As long as some human beings have nothing better to do with their genitals than fondle them mournfully in the company of only themselves, media like this, and other sorry individuals like them, I will rest easy knowing that games such as these will hopefully take up enough of their time that they never get the chance to reproduce--THANK GOD!
Whether you're a tweaker, inbred, addicted to porn, had a lobotomy straight out of the womb, or are simply lacking a personality, this game is for you. PLEASE buy it and play it over, and over, and over - so the rest of the world doesn't have to interact with you, and so we might thus have a fighting chance at keeping the gene pool free of your kind.
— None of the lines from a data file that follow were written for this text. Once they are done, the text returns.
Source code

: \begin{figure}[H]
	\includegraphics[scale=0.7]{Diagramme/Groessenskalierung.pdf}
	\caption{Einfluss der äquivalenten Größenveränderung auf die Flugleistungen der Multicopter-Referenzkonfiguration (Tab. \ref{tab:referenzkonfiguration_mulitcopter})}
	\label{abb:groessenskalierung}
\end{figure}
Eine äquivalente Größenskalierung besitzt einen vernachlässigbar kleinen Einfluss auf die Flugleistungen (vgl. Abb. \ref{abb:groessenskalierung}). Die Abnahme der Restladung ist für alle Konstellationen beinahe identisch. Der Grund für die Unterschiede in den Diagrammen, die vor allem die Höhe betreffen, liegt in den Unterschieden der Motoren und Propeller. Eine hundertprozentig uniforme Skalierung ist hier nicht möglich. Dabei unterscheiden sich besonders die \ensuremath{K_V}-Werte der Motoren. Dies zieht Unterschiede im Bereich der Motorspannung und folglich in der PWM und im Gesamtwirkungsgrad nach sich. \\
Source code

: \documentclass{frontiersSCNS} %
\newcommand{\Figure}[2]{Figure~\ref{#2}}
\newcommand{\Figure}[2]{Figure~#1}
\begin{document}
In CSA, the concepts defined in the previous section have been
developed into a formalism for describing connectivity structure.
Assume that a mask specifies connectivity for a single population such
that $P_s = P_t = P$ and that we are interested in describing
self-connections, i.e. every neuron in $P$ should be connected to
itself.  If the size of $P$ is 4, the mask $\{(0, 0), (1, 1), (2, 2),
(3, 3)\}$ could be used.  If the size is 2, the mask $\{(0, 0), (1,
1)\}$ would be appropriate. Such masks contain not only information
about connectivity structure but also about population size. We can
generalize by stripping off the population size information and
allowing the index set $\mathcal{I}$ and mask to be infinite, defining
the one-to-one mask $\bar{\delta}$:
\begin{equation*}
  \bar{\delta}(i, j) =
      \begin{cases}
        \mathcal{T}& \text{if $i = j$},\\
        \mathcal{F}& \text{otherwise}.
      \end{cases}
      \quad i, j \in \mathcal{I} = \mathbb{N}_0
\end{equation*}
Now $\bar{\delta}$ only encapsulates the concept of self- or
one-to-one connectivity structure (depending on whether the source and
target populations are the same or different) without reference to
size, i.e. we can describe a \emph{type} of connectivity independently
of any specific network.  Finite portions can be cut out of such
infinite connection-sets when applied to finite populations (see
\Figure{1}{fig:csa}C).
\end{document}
Anyone else--particularly those who use their minds... ever--will find this a waste of time. In fact, it was such a waste of my time that I can only justify it to myself by doing what I'm doing now: writing a concise and brutally accurate review, in the hopes that it might save some others of you from post-play nightmares about impaling yourself on thousands of sharpened pencils for weeks, and weeks, and weeks, and weeks, and weeks...
Plain Boring December 14, 2008 This Game Was Not Fun At All. You're Just Doing The Stuff Any Ordinary College Person Does. Play Strip, Poker, Black Jack, And All Those Other Adult Stuff. This Game Is Only Fun To People With No Life.
The most stupidist game ive evered played June 20, 2008 2 out of 5 found this review helpful
This game was not fun at all, if you like college strip tease and stuff then this is for you. All you do is walk around their's women and college student's you play strip and other stupid game's. This game was just dumb, this is what any other college student dose so this game was a waste of time.
Larry March 18, 2008 1 out of 1 found this review helpful
This is a good game for adults only. The material is in no shape intended for kids!
Peverted yet amusing February 14, 2008 0 out of 1 found this review helpful
It's been a while since I played LSL but when I did play it, it did a hell of a job of keeping me amused. Allow me to point out right now that I'm a STRAIGHT girl, however this game is based off of several different mini-games in order to complete the "mission" at hand. It is perverted, stereotypical, and as a girl I should be offended by some of the things in here. But if you can loosen up and just laugh at the stupid crap like the psycho band chick then its an overall amusing game.